Requirement ▸ Repeat the data below exactly. Include each line.

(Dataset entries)
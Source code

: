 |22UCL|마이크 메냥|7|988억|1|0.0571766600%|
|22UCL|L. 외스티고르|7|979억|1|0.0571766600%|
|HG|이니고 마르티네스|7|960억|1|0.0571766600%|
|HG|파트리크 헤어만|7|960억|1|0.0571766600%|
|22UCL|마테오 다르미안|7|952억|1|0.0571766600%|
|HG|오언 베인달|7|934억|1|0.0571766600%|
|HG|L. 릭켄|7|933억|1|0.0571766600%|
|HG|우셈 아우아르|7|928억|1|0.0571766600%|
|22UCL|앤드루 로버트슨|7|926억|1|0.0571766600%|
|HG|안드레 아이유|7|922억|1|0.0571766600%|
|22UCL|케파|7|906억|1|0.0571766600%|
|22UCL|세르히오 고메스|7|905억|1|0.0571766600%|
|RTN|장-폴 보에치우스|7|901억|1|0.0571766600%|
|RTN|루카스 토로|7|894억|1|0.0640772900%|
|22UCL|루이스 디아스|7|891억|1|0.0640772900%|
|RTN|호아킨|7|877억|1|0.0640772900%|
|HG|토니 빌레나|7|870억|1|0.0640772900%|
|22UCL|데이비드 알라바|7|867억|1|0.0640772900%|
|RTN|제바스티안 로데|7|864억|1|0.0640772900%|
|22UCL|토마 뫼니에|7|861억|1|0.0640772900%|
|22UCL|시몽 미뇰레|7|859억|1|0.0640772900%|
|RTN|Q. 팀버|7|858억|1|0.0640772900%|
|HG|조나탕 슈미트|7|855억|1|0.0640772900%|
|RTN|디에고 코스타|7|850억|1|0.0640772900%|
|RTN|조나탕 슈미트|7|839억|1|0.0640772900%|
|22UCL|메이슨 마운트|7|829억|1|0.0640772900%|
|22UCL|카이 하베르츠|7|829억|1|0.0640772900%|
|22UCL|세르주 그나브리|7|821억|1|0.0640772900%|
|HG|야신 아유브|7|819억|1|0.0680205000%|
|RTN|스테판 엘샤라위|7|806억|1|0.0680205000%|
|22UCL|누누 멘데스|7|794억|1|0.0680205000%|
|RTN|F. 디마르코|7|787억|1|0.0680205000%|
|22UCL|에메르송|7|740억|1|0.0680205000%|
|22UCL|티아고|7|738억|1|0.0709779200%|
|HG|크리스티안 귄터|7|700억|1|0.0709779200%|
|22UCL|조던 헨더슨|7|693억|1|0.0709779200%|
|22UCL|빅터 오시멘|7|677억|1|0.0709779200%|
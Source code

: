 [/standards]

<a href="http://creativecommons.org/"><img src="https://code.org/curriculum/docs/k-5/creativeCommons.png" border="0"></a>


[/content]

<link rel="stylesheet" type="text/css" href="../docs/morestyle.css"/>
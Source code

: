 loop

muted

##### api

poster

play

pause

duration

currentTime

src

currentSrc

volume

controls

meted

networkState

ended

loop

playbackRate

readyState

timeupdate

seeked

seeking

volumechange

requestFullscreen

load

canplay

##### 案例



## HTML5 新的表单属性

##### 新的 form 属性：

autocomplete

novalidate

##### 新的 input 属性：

Output ▸
Source code

: |22UCL|마이크 메냥|7|988억|1|0.0571766600%|
|22UCL|L. 외스티고르|7|979억|1|0.0571766600%|
|HG|이니고 마르티네스|7|960억|1|0.0571766600%|
|HG|파트리크 헤어만|7|960억|1|0.0571766600%|
|22UCL|마테오 다르미안|7|952억|1|0.0571766600%|
|HG|오언 베인달|7|934억|1|0.0571766600%|
|HG|L. 릭켄|7|933억|1|0.0571766600%|
|HG|우셈 아우아르|7|928억|1|0.0571766600%|
|22UCL|앤드루 로버트슨|7|926억|1|0.0571766600%|
|HG|안드레 아이유|7|922억|1|0.0571766600%|
|22UCL|케파|7|906억|1|0.0571766600%|
|22UCL|세르히오 고메스|7|905억|1|0.0571766600%|
|RTN|장-폴 보에치우스|7|901억|1|0.0571766600%|
|RTN|루카스 토로|7|894억|1|0.0640772900%|
|22UCL|루이스 디아스|7|891억|1|0.0640772900%|
|RTN|호아킨|7|877억|1|0.0640772900%|
|HG|토니 빌레나|7|870억|1|0.0640772900%|
|22UCL|데이비드 알라바|7|867억|1|0.0640772900%|
|RTN|제바스티안 로데|7|864억|1|0.0640772900%|
|22UCL|토마 뫼니에|7|861억|1|0.0640772900%|
|22UCL|시몽 미뇰레|7|859억|1|0.0640772900%|
|RTN|Q. 팀버|7|858억|1|0.0640772900%|
|HG|조나탕 슈미트|7|855억|1|0.0640772900%|
|RTN|디에고 코스타|7|850억|1|0.0640772900%|
|RTN|조나탕 슈미트|7|839억|1|0.0640772900%|
|22UCL|메이슨 마운트|7|829억|1|0.0640772900%|
|22UCL|카이 하베르츠|7|829억|1|0.0640772900%|
|22UCL|세르주 그나브리|7|821억|1|0.0640772900%|
|HG|야신 아유브|7|819억|1|0.0680205000%|
|RTN|스테판 엘샤라위|7|806억|1|0.0680205000%|
|22UCL|누누 멘데스|7|794억|1|0.0680205000%|
|RTN|F. 디마르코|7|787억|1|0.0680205000%|
|22UCL|에메르송|7|740억|1|0.0680205000%|
|22UCL|티아고|7|738억|1|0.0709779200%|
|HG|크리스티안 귄터|7|700억|1|0.0709779200%|
|22UCL|조던 헨더슨|7|693억|1|0.0709779200%|
|22UCL|빅터 오시멘|7|677억|1|0.0709779200%|
Source code

: [/standards]

<a href="http://creativecommons.org/"><img src="https://code.org/curriculum/docs/k-5/creativeCommons.png" border="0"></a>


[/content]

<link rel="stylesheet" type="text/css" href="../docs/morestyle.css"/>
Source code

: loop

muted

##### api

poster

play

pause

duration

currentTime

src

currentSrc

volume

controls

meted

networkState

ended

loop

playbackRate

readyState

timeupdate

seeked

seeking

volumechange

requestFullscreen

load

canplay

##### 案例



## HTML5 新的表单属性

##### 新的 form 属性：

autocomplete

novalidate

##### 新的 input 属性：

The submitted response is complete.